La preghiera... Sì, il
padre Rotondi ha ragione imputando all'«abbandono della preghiera», effetto
della «scomparsa del bisogno di pregare», l'«attuale crisi religiosa»:
crisi paragonabile a quella dell'organismo che non si nutre non appetendo più
il cibo, e non è tanto, per molto che sia, la qualità del cibo, la
repellenza delle preghiere che si dicono, si cantano, si strimpellano oggi nelle
chiese, quanto il deprezzamento della preghiera in questo clima del post-Concilio,
a causarne l'abbandono.
Di questo clima è emblematico il gesto del disgraziato - portacartelli in
tonaca al servizio dei comunisti - che strappa pubblicamente la sua corona del Rosario
per significare lo strappo di ciò che si deve credere e fare da ciò
che si è creduto e fatto prima d'ora, prima del Concilio, ed emblematicamente
si oppone a quello di Pio X che dice: «Datemi una schiera, un "esercito
" di cristiani che reciti la corona e io convertirò il mondo».

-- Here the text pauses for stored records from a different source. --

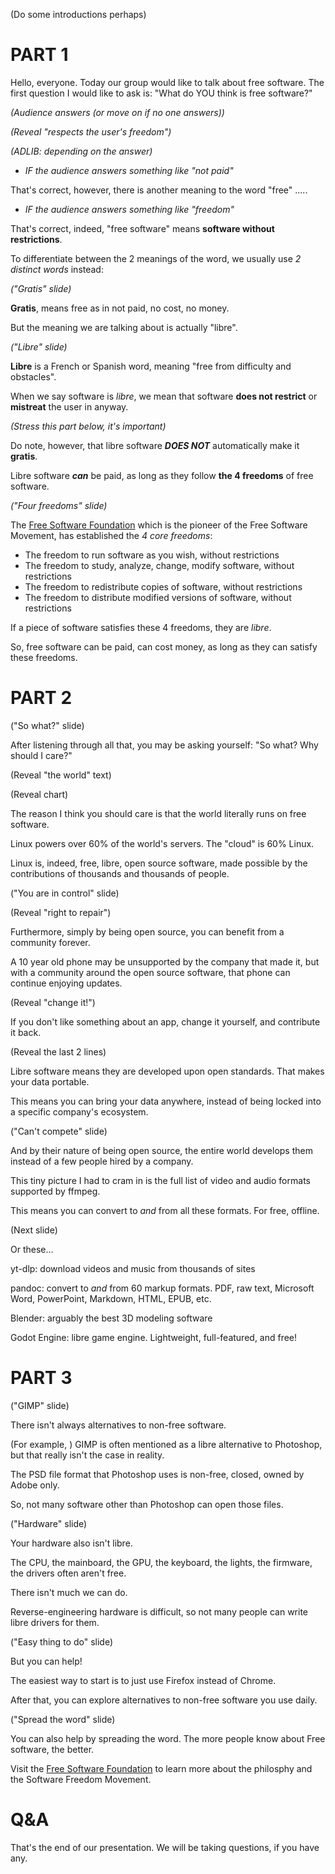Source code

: (Do some introductions perhaps)

# PART 1

Hello, everyone. Today our group would like to talk about free software.
The first question I would like to ask is: "What do YOU think is free software?"

*(Audience answers (or move on if no one answers))*

*(Reveal "respects the user's freedom")*

*(ADLIB: depending on the answer)*
- *IF the audience answers something like "not paid"*

That's correct, however, there is another meaning to the word "free" .....

- *IF the audience answers something like "freedom"*

That's correct, indeed, "free software" means **software without restrictions**.

To differentiate between the 2 meanings of the word, we usually use *2 distinct words* instead:

*("Gratis" slide)*

**Gratis**, means free as in not paid, no cost, no money.

But the meaning we are talking about is actually "libre".

*("Libre" slide)*

**Libre** is a French or Spanish word, meaning "free from difficulty and obstacles".

When we say software is *libre*, we mean that software **does not restrict** or **mistreat** the user in anyway.

*(Stress this part below, it's important)*

Do note, however, that libre software ***DOES NOT*** automatically make it **gratis**. 

Libre software ***can*** be paid, as long as they follow **the 4 freedoms** of free software.

*("Four freedoms" slide)*

The [Free Software Foundation](https://fsf.org) which is the pioneer of the Free Software Movement, has established the *4 core freedoms*:
- The freedom to run software as you wish, without restrictions
- The freedom to study, analyze, change, modify software, without restrictions
- The freedom to redistribute copies of software, without restrictions
- The freedom to distribute modified versions of software, without restrictions

If a piece of software satisfies these 4 freedoms, they are *libre*.

So, free software can be paid, can cost money, as long as they can satisfy these freedoms.

# PART 2

("So what?" slide)

After listening through all that, you may be asking yourself: "So what? Why should I care?"

(Reveal "the world" text)

(Reveal chart)

The reason I think you should care is that the world literally runs on free software.

Linux powers over 60% of the world's servers. The "cloud" is 60% Linux.

Linux is, indeed, free, libre, open source software, made possible by the contributions of thousands and thousands of people.

("You are in control" slide)

(Reveal "right to repair")

Furthermore, simply by being open source, you can benefit from a community forever.

A 10 year old phone may be unsupported by the company that made it, but with a community around the open source software, that phone can continue enjoying updates.

(Reveal "change it!")

If you don't like something about an app, change it yourself, and contribute it back.

(Reveal the last 2 lines)

Libre software means they are developed upon open standards. That makes your data portable.

This means you can bring your data anywhere, instead of being locked into a specific company's ecosystem.

("Can't compete" slide)

And by their nature of being open source, the entire world develops them instead of a few people hired by a company.

This tiny picture I had to cram in is the full list of video and audio formats supported by ffmpeg.

This means you can convert to *and* from all these formats. For free, offline.

(Next slide)

Or these...

yt-dlp: download videos and music from thousands of sites

pandoc: convert to *and* from 60 markup formats. PDF, raw text, Microsoft Word, PowerPoint, Markdown, HTML, EPUB, etc.

Blender: arguably the best 3D modeling software

Godot Engine: libre game engine. Lightweight, full-featured, and free!

# PART 3

("GIMP" slide)

There isn't always alternatives to non-free software.

(For example, ) GIMP is often mentioned as a libre alternative to Photoshop, but that really isn't the case in reality.

The PSD file format that Photoshop uses is non-free, closed, owned by Adobe only.

So, not many software other than Photoshop can open those files.

("Hardware" slide)

Your hardware also isn't libre.

The CPU, the mainboard, the GPU, the keyboard, the lights, the firmware, the drivers often aren't free.

There isn't much we can do.

Reverse-engineering hardware is difficult, so not many people can write libre drivers for them.

("Easy thing to do" slide)

But you can help!

The easiest way to start is to just use Firefox instead of Chrome.

After that, you can explore alternatives to non-free software you use daily.

("Spread the word" slide)

You can also help by spreading the word. The more people know about Free software, the better.

Visit the [Free Software Foundation](https://fsf.org) to learn more about the philosphy and the Software Freedom Movement.

# Q&A

That's the end of our presentation. We will be taking questions, if you have any.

La corona, per dire, appunto, la preghiera, il ricorso a Dio - sine quo nihil,
in quo omnia - contro il «nuovo corso», la nuova «religione»
che di Dio fa a meno e si chiama laicismo.
Gli dobbiamo, in politica, noi italiani con una maggioranza legislativa cattolica,
o almeno eletta da cattolici, l'esclusione del nome di Dio dalla nostra Costituzione:
esclusione che ci allinea, fra tutti i paesi civili, anche non cattolici e non cristiani,
alla sola Unione Sovietica, la sola, infatti, che, come la nostra, lo ignori; e voglio,
qui, ricordare, a nostro rossore, ciò che un non cattolico, un famoso «laico»,
non arrossì di proporre per la riapertura del parlamento.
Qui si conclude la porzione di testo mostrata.